But if, as occurred at Swindon, the result looks embarrassingly minor, that is not part of the plan. ENB's director, Derek Deane, is right to believe that small-scale touring wins new audiences: the Wyvern Theatre was close to bursting. So why not treat your converts with the respect they deserve and make an announcement when the programme's printed order is switched? And why short-change them by omitting the solos from The Nutcracker and Sleeping Beauty pas de deux?

The Grand pas classique from Raymonda is a reckless choice, given it requires panache and elegance. Laurentiti Guinea moves his upper body smoothly, but his partner Lisa Pavane is a cast-iron technician who dances everything the same way. And what an ill-assorted collection for the piece's male pas de quatre. I had not realised it was a comedy before, until confronted with the clenched jaws of performers grimly aware they have to go on to the excruciating end, and a muddled unison in which one man was completely out of synch.

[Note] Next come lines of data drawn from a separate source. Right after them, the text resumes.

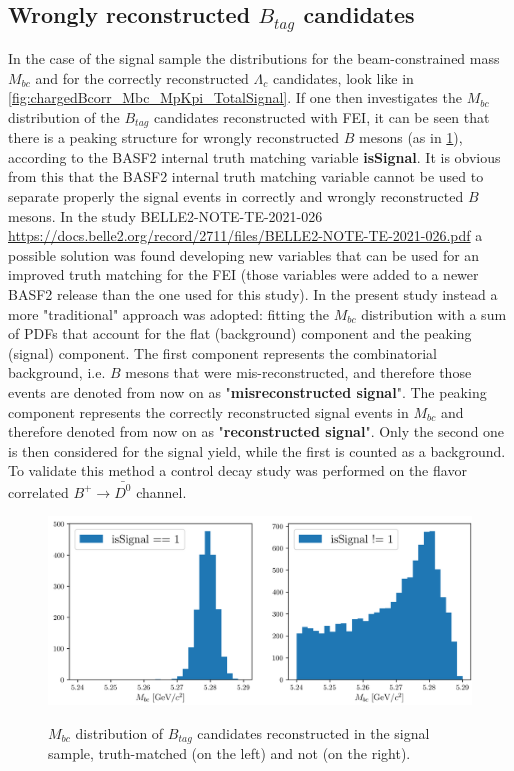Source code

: \subsection{Wrongly reconstructed $B_{tag}$ candidates}\label{wronglyBtag}

In the case of the signal sample the distributions for the beam-constrained mass $M_{bc}$ and for the correctly reconstructed $\Lambda_c$ candidates, look
like in \cref{fig:chargedBcorr_Mbc_MpKpi_TotalSignal}. If one then investigates the $M_{bc}$ distribution of the $B_{tag}$ candidates reconstructed with 
FEI, it can be seen that there is a peaking structure for wrongly reconstructed $B$ 
mesons (as in \cref{fig:wrongly_recoB}), according to the BASF2 internal truth matching variable \textbf{isSignal}.
It is obvious from this that the BASF2 internal truth matching variable cannot be used to separate properly the signal events in correctly and wrongly reconstructed $B$ mesons. In the study  BELLE2-NOTE-TE-2021-026 \url{https://docs.belle2.org/record/2711/files/BELLE2-NOTE-TE-2021-026.pdf} a possible solution was found developing new variables that can be used for an improved truth matching for the FEI (those variables were added to a newer BASF2 release than the one used for this study). In the present study instead a more "traditional" approach was adopted: fitting the $M_{bc}$ distribution with a sum of PDFs that account for the flat (background) component and the peaking (signal) component. The first component represents the combinatorial background, i.e. $B$ mesons that were mis-reconstructed, and therefore those events are denoted from now on as    "\textbf{misreconstructed signal}".  
The peaking component represents the correctly reconstructed signal events in $M_{bc}$ and therefore denoted from now on as "\textbf{reconstructed signal}".  Only the second one is then considered for the signal yield, while the first is counted as a background.
To validate this method a control decay study was performed on the flavor correlated $B^+ \rightarrow \bar{D^0}$ channel. 


\begin{figure}[h!]
\centering
{\includegraphics[width=1.\textwidth]{03-Selection/figs/wrongly_recoB.png}}
\caption{$M_{bc}$ distribution of $B_{tag}$ candidates reconstructed in the signal sample, truth-matched (on the left) and not (on the right).}
\label{fig:wrongly_recoB}
\end{figure}




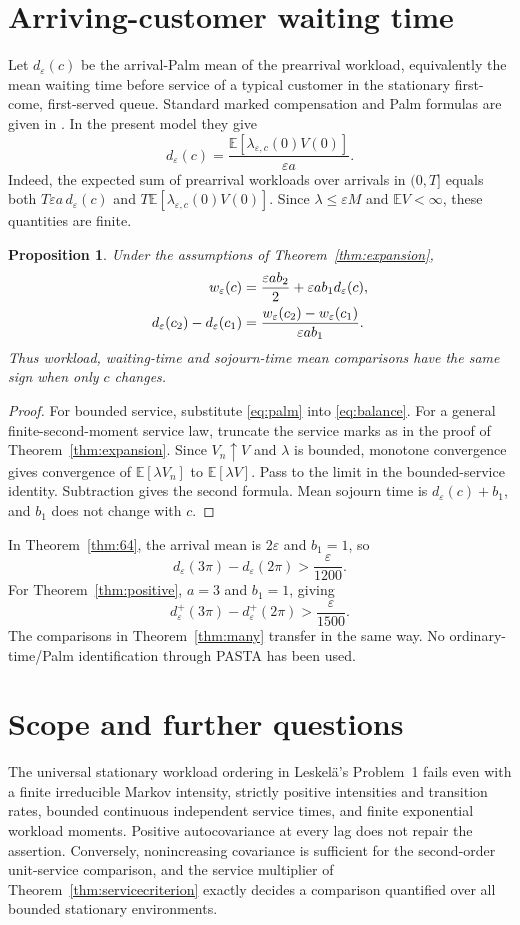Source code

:\documentclass[aap,preprint]{imsart}
\numberwithin{equation}{section}
\theoremstyle{plain}
\newtheorem{proposition}[theorem]{Proposition}
\theoremstyle{definition}
\newcommand{\E}{\mathbb E}
\newcommand{\1}{\mathbf 1}
\newcommand{\eps}{\varepsilon}
\begin{document}
\section{Arriving-customer waiting time}\label{sec:palm}
Let $d_\eps(c)$ be the arrival-Palm mean of the prearrival workload, equivalently the mean waiting time before service of a typical customer in the stationary first-come, first-served queue. Standard marked compensation and Palm formulas are given in \cite{Bremaud81,BB03,LP18}. In the present model they give
\begin{equation}\label{eq:palm}
 d_\eps(c)=\frac{\E[\lambda_{\eps,c}(0)V(0)]}{\eps a}.
\end{equation}
Indeed, the expected sum of prearrival workloads over arrivals in $(0,T]$ equals both $T\eps a\,d_\eps(c)$ and $T\E[\lambda_{\eps,c}(0)V(0)]$. Since $\lambda\le\eps M$ and $\E V<\infty$, these quantities are finite.

\begin{proposition}\label{prop:palm}
Under the assumptions of Theorem~\ref{thm:expansion},
\begin{align}\label{eq:palmbalance}
 w_\eps(c)&=\frac{\eps ab_2}{2}+\eps ab_1d_\eps(c),\notag\\
 d_\eps(c_2)-d_\eps(c_1)
 &=\frac{w_\eps(c_2)-w_\eps(c_1)}{\eps ab_1}.
\end{align}
Thus workload, waiting-time and sojourn-time mean comparisons have the same sign when only $c$ changes.
\end{proposition}
\begin{proof}
For bounded service, substitute \eqref{eq:palm} into \eqref{eq:balance}. For a general finite-second-moment service law, truncate the service marks as in the proof of Theorem~\ref{thm:expansion}. Since $V_n\uparrow V$ and $\lambda$ is bounded, monotone convergence gives convergence of $\E[\lambda V_n]$ to $\E[\lambda V]$. Pass to the limit in the bounded-service identity. Subtraction gives the second formula. Mean sojourn time is $d_\eps(c)+b_1$, and $b_1$ does not change with $c$.
\end{proof}
In Theorem~\ref{thm:64}, the arrival mean is $2\eps$ and $b_1=1$, so
\[
 d_\eps(3\pi)-d_\eps(2\pi)>\frac{\eps}{1200}.
\]
For Theorem~\ref{thm:positive}, $a=3$ and $b_1=1$, giving
\[
 d^+_\eps(3\pi)-d^+_\eps(2\pi)>\frac{\eps}{1500}.
\]
The comparisons in Theorem~\ref{thm:many} transfer in the same way. No ordinary-time/Palm identification through PASTA has been used.

\section{Scope and further questions}
The universal stationary workload ordering in Leskel\"a's Problem~1 fails even with a finite irreducible Markov intensity, strictly positive intensities and transition rates, bounded continuous independent service times, and finite exponential workload moments. Positive autocovariance at every lag does not repair the assertion. Conversely, nonincreasing covariance is sufficient for the second-order unit-service comparison, and the service multiplier of Theorem~\ref{thm:servicecriterion} exactly decides a comparison quantified over all bounded stationary environments.
\end{document}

The group appearing at the Lyceum Theatre in Crewe was, thankfully, the A-team, even though most of the music here was taped. Instead of Raymonda we saw a carefully rehearsed Grand pas from Paquita, the central couple a real pleasure with Tamara Rojo's inflected phrasing and Nathan Coppen's stylish support. Young Jean Luc Burke revealed himself quite a find in the Corsaire pas de deux, owning a cleanly beautiful line and an attractively sculpted face.

Christopher Hampsor, ENB's resident young and fluent choreographer, premiered his latest piece, Concerto Grosso. Where his previous Country Garden, on the Swindon bill, is playful gambolling and gentle English sunlight, Concerto Grosso is sombre neo-classicism, full of declamatory poses and hectic lighting changes to fit the turbulent drama of Alfred Schnittke's Third Concerto Grosso. It's the kind of ballet which announces itself as plotless, but introduces a colony of mysterious and coldly assertive personages you would think twice about asking for a loan. It was also misplaced on the Crewe stage, the emphatic patterns and cascade of jetes aching for space.

But Daria Klimentova, ENB's most gifted ballerina, was the single woman among four handsome men. After she had stood alone, her precise and lissom contours silhouetted against the white backdrop in the ballet's final pose, you felt you had seen a particularly fine cast.

And after the curtain came down on the whole programme, you knew that other towns on its itinerary had a treat in store.